Letter: Free Hossein Derakhshan
A letter to the head of the Iranian judiciary, from Index on Censorship, PEN Canada, Article 19, Committee to Protect Journalists, and Canadian Journalists for Free Expression Plus free speech groups call for release of “blogfather”
05 Oct 10


A letter to the head of the Iranian judiciary, from Index on Censorship, PEN Canada, Article 19, Committee to Protect Journalists, and Canadian Journalists for Free Expression

READ LETTER IN FARSI HERE

Ayatollah Sadegh Larijani
Office of the Head of the Judiciary
Pasteur Street
Vali Asr Avenue
Serah-e Jomhouri
Tehran
Iran

5 October 2010

Your Excellency
We are writing to express our dismay at the sentence of 19 and a half years handed down to blogger Hossein Derakhshan, and our concerns about serious violations of Iran’s obligations under international and domestic law to protect and promote human rights, including the right to freedom of expression.
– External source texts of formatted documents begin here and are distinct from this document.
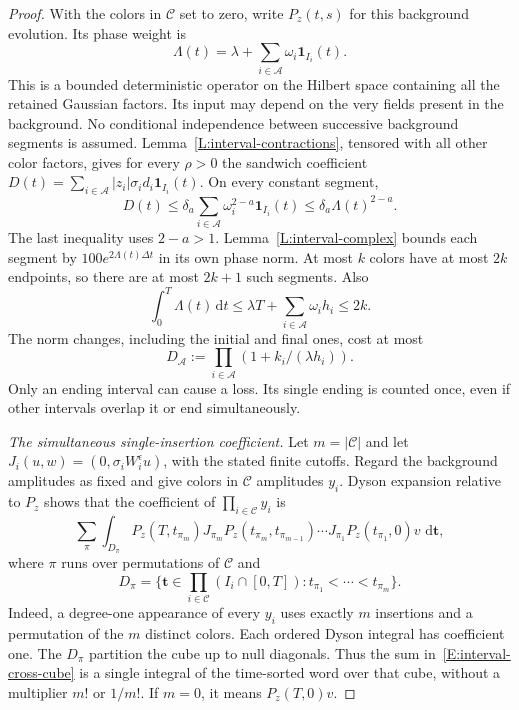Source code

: \documentclass[12pt]{article}
\numberwithin{equation}{section}
\theoremstyle{definition}
\newcommand{\ud}{\,\mathrm{d}}
\begin{document}
\begin{proof}
  With the colors in $\mathcal C$ set to zero, write $P_z(t,s)$ for this
  background evolution. Its phase weight is
  \[
    \Lambda(t)=\lambda+\sum_{i\in\mathcal A}
    \omega_i\mathbf1_{I_i}(t).
  \]
  This is a bounded deterministic operator on the Hilbert space containing
  all the retained Gaussian factors. Its input may depend on the very
  fields present in the background. No conditional independence between
  successive background segments is assumed.
  Lemma~\ref{L:interval-contractions}, tensored with all other color
  factors, gives for every $\rho>0$ the sandwich coefficient
  $D(t)=\sum_{i\in\mathcal A}|z_i|\sigma_i d_i
  \mathbf1_{I_i}(t)$.
  On every constant segment,
  \[
    D(t)\le\delta_a\sum_{i\in\mathcal A}
    \omega_i^{2-a}\mathbf1_{I_i}(t)
    \le\delta_a\Lambda(t)^{2-a}.
  \]
  The last inequality uses $2-a>1$.
  Lemma~\ref{L:interval-complex} bounds each segment by
  $100e^{2\Lambda(t)\Delta t}$ in its own phase norm.
  At most $k$ colors have at most $2k$ endpoints, so there are at most
  $2k+1$ such segments. Also
  \[
    \int_0^T\Lambda(t)\ud t
    \le\lambda T+\sum_{i\in\mathcal A}\omega_i h_i\le2k.
  \]
  The norm changes, including the initial and final ones, cost at most
  \begin{equation}\label{E:interval-copy-metric}
    D_{\mathcal A}:=\prod_{i\in\mathcal A}
    (1+k_i/(\lambda h_i)).
  \end{equation}
  Only an ending interval can cause a loss. Its single ending is counted
  once, even if other intervals overlap it or end simultaneously.

  \emph{The simultaneous single-insertion coefficient.}
  Let $m=|\mathcal C|$ and let $J_i(u,w)=(0,\sigma_iW_i^\epsilon u)$,
  with the stated finite cutoffs. Regard the background amplitudes as
  fixed and give colors in $\mathcal C$ amplitudes $y_i$.
  Dyson expansion relative to $P_z$ shows that the coefficient of
  $\prod_{i\in\mathcal C}y_i$ is
  \begin{equation}\label{E:interval-cross-cube}
    \sum_{\pi}\int_{D_\pi}
    P_z(T,t_{\pi_m})J_{\pi_m}
    P_z(t_{\pi_m},t_{\pi_{m-1}})\cdots
    J_{\pi_1}P_z(t_{\pi_1},0)v\,\ud\boldsymbol t,
  \end{equation}
  where $\pi$ runs over permutations of $\mathcal C$ and
  \[
    D_\pi=\{\boldsymbol t\in
    \prod_{i\in\mathcal C}(I_i\cap[0,T]):
    t_{\pi_1}<\cdots<t_{\pi_m}\}.
  \]
  Indeed, a degree-one appearance of every $y_i$ uses exactly $m$
  insertions and a permutation of the $m$ distinct colors. Each ordered
  Dyson integral has coefficient one. The $D_\pi$ partition the cube up
  to null diagonals. Thus the sum in~\eqref{E:interval-cross-cube} is a
  single integral of the time-sorted word over that cube, without a
  multiplier $m!$ or $1/m!$. If $m=0$, it means $P_z(T,0)v$.


\end{proof}
\end{document}
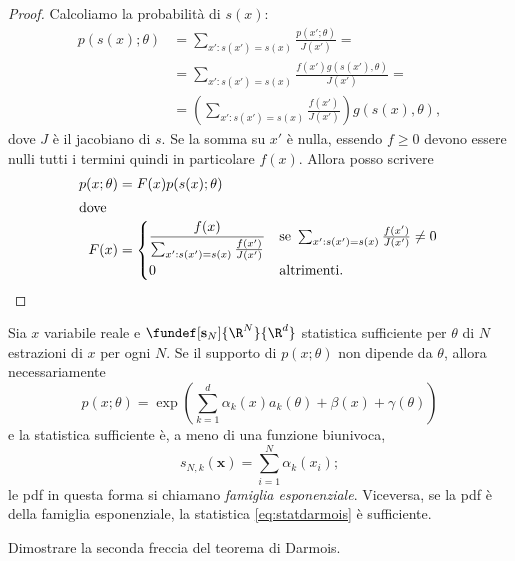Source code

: \begin{proof}
	Calcoliamo la probabilità di $s(x)$:
	\begin{align*}
		p(s(x);\theta)
		&= \sum_{x':s(x')=s(x)} \frac{p(x';\theta)}{J(x')} = \\
		&= \sum_{x':s(x')=s(x)} \frac{f(x') g(s(x'),\theta)}{J(x')} = \\
		&= \left( \sum_{x':s(x')=s(x)} \frac{f(x')}{J(x')} \right) g(s(x),\theta),
	\end{align*}
	dove $J$ è il jacobiano di $s$.
	Se la somma su $x'$ è nulla,
	essendo $f\ge 0$ devono essere nulli tutti i termini quindi in particolare $f(x)$.
	Allora posso scrivere
	\begin{align*}
		p(x;\theta)
		&= F(x) p(s(x);\theta) \\
		\intertext{dove}
		F(x)
		&= \begin{cases}
			\displaystyle\frac{f(x)}{\sum_{x':s(x')=s(x)} \frac{f(x')}{J(x')}}
			& \text{se }\sum_{x':s(x')=s(x)} \frac{f(x')}{J(x')} \neq 0 \\
			0 & \text{altrimenti.}
		\end{cases} \qedhere
	\end{align*}
\end{proof}

\begin{fact}
	\label{th:darmois}
	Sia $x$ variabile reale e $\fundef[\mathbf s_N]{\R^N}{\R^d}$ statistica sufficiente per $\theta$ di $N$ estrazioni di $x$ per ogni $N$.
	Se il supporto di $p(x;\theta)$ non dipende da $\theta$, allora necessariamente
	\begin{equation*}
		p(x;\theta) =
		\exp \left( \sum_{k=1}^d \alpha_k(x)a_k(\theta) + \beta(x) + \gamma(\theta) \right)
	\end{equation*}
	e la statistica sufficiente è, a meno di una funzione biunivoca,
	\begin{equation}
		\label{eq:statdarmois}
		s_{N,k}(\mathbf x) = \sum_{i=1}^{N} \alpha_k(x_i);
	\end{equation}
	le pdf in questa forma si chiamano \emph{famiglia esponenziale}.
	Viceversa, se la pdf è della famiglia esponenziale, la statistica \eqref{eq:statdarmois} è sufficiente.
\end{fact}

\begin{exercise}
	Dimostrare la seconda freccia del teorema di Darmois.
\end{exercise}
The Islamic Republic of Iran’s domestic laws recognise the right to freedom of expression. Iran was in fact one of the first countries in the world to ratify the International Covenant on Civil and Political Rights in 1975, which guarantees all individuals the ‘freedom to seek, receive and impart information and ideas of all kinds, regardless of frontiers, either orally, in writing or in print, in the form of art, or through any other media’.

We believe that Hossein Derakhshan was exercising that very right to freedom of expression. We therefore ask you to do everything in your authority to allow for his release and thereby honour Iran’s commitment to protect basic human rights and fundamental freedoms.

Hossein Derakhshan has already spent two years in prison awaiting trial and we have received worrying reports that he may have been tortured. We therefore ask you to ensure that he is accorded the rights due to all prisoners under international law for the duration of his time in detention.

As leading free speech groups that defend the rights of individuals around the world to freedom of expression, we are deeply concerned at the deteriorating conditions facing writers, journalists, academics and bloggers in the Islamic Republic. We ask you to undertake within your responsibility all measures to enable them to work without fear of imprisonment or reprisal. Prison is no place for Hossein Derakhshan or for the dozens of other individuals who have been jailed for exercising their right to free speech.